Sarcástica e sem a necessidade o filtro do mundo terreno (lembra o Bráz Cubas no clássico "Memórias Póstumas" de Machado de Assis), em sua visão a espera não foi nada de poética ou romântica. Como era uma mulher de posses a rainha teve um trabalho hercúleo para desviar dos chamados "pretendentes". Eles perambulavam ao redor da casa em busca de suas riquezas, do conforto da mansão com coluna grega e dos muitos escravos. Também teve que aguentar a sogra grosseira,

Quando eu tentava falar com ela, a velha nunca olhava para mim enquanto respondia,
dirigindo seus comentários a uma banco ou uma mesa.
Como convém nas conversas com os móveis,
seus comentários eram duros e cheios de farpas.

cuidar do filho recém nascido sozinha e do sogro moribundo. Foi para ele que Penélope teceu a mortalha. O prometido era: quando ela terminasse a peça se casaria novamente. Por isso ela adotou a estratégia de tecê-la de dia e desfazê-la à noite. Esse truque conferiu a essa figura mitológica o carimbo de "mulher inteligente". Atwood, no entanto, relaciona o faz-desfaz do tecido a um instinto de autopreservação da rainha. Pouco tem a ver com um suposto amor eterno a Ulisses.

Eu passava o dia trabalhando em meu tear, tecendo diligentemente enquanto dizia coisas como
"Esta mortalha seria mais apropriada para mim do que para Laertes, pois estou desconsolada e condenada pelos deuses a uma vida que é como a morte".
Mas de noite eu desfazia o que tecera,
para que a mortalha jamais fosse terminada.

Penélope póstuma tem uma índole bem longe de ser 100%. Sempre se referia a Helena com desprezo.
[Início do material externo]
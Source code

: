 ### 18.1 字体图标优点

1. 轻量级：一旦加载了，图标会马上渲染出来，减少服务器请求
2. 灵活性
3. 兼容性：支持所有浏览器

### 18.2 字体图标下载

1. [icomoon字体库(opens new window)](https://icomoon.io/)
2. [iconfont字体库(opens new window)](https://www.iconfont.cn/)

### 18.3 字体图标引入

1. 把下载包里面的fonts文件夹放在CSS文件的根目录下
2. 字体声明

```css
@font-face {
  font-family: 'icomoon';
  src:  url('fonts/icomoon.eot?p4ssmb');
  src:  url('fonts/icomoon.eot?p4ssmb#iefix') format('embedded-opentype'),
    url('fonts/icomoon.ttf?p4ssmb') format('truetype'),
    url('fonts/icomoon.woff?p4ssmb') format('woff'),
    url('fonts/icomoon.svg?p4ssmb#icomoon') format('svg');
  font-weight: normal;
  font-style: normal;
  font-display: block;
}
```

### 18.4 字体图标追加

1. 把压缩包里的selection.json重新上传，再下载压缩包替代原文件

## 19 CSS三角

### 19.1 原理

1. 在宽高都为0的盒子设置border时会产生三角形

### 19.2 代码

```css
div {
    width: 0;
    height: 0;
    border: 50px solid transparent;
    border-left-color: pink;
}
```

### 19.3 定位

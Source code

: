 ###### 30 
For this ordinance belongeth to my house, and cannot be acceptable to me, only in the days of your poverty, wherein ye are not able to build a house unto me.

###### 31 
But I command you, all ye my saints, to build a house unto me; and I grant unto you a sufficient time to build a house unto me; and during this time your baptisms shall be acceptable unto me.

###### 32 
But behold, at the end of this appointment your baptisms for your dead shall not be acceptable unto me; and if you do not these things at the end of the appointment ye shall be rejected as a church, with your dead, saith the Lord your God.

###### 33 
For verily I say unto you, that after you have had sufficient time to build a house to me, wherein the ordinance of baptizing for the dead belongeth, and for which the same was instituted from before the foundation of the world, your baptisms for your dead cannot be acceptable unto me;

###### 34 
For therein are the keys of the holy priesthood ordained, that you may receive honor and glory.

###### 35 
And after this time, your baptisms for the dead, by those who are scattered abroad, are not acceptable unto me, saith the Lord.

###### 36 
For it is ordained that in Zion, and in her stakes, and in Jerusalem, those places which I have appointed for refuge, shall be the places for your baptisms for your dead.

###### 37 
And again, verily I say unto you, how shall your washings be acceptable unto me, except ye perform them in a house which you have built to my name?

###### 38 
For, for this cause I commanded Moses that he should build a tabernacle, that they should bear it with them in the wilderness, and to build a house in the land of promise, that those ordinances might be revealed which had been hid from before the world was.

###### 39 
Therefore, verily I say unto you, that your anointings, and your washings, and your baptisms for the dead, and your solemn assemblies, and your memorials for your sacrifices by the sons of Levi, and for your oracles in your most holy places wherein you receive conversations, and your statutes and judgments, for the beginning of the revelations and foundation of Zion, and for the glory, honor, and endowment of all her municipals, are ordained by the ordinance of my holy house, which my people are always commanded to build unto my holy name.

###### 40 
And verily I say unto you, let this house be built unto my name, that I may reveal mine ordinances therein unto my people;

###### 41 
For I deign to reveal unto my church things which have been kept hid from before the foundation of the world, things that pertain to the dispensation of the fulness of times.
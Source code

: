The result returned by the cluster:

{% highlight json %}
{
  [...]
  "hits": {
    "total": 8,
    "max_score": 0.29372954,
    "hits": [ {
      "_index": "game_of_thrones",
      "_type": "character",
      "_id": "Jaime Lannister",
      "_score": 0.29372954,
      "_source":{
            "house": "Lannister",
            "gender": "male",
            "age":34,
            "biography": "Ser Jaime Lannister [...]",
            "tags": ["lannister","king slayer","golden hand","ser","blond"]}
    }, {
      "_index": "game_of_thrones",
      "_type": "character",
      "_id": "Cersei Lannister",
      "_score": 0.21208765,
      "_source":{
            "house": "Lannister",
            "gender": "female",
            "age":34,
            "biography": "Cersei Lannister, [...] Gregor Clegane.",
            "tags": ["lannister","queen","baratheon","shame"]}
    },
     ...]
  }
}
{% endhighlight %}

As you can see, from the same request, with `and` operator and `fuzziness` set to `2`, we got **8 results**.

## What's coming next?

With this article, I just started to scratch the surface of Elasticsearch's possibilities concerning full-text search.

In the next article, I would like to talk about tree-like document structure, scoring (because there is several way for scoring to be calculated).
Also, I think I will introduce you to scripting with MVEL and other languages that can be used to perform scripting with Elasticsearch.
Nitidamente se corroía de inveja.

Contive o desejo de afirmar que Helena deveria ficar presa num baú trancado num porão escuro, pois levava veneno entre as pernas.

Vale ressaltar que essas duas figuras moldaram arquétipos de personagens femininos presentes até hoje nas narrativas: Penélope "a inteligente" e Helena "a bonita".

Na estrutura do livro nota-se uma grande intimidade da escritora com textos da mitologia greco-romana. Ela intercala os capítulos entre a narração em primeira pessoa de Penélope e o coro das escravas "a voz da consciência", por exemplo:

Somos as escravas
Que vocês mataram
Que vocês trairam

Dançamos leves
Pés descalços no ar
No injusto balançar

Em "A Odisseia de Penélope" não há muitos detalhes sobre o figurino das personagens, contudo, em sua obra mais famosa "O Conto de Aia" ela pensou de antemão nas roupas, especialmente nas das Aias. Ela chegou a cogitar a possibilidade de ser estilista profissional. Até hoje ela faz croquis para os personagens dos seus livros. Revelou esse hábito em um encontro no ciclo de palestras "Fashion and Fiction" promovido pelo museu Victoria & Albert de Londres, onde também segredou uma peculiar adoração pelos vampiros e seu estilo - "são sensuais", e um desprezo total pelos zumbis.

PS: Arrisco dizer que as escritoras utilizam este recurso descritivo das roupas de forma mais hábil por terem a moda em seu léxico mais cotidiano. A escritora anglo-jamaicana Zadie Smith faz isso de maneira brilhante em seu livro "Ritmo Louco". Super recomendo. Aliás, ela mesma, Zadie, é um ícone de estilo e virou verbete neste livro aqui.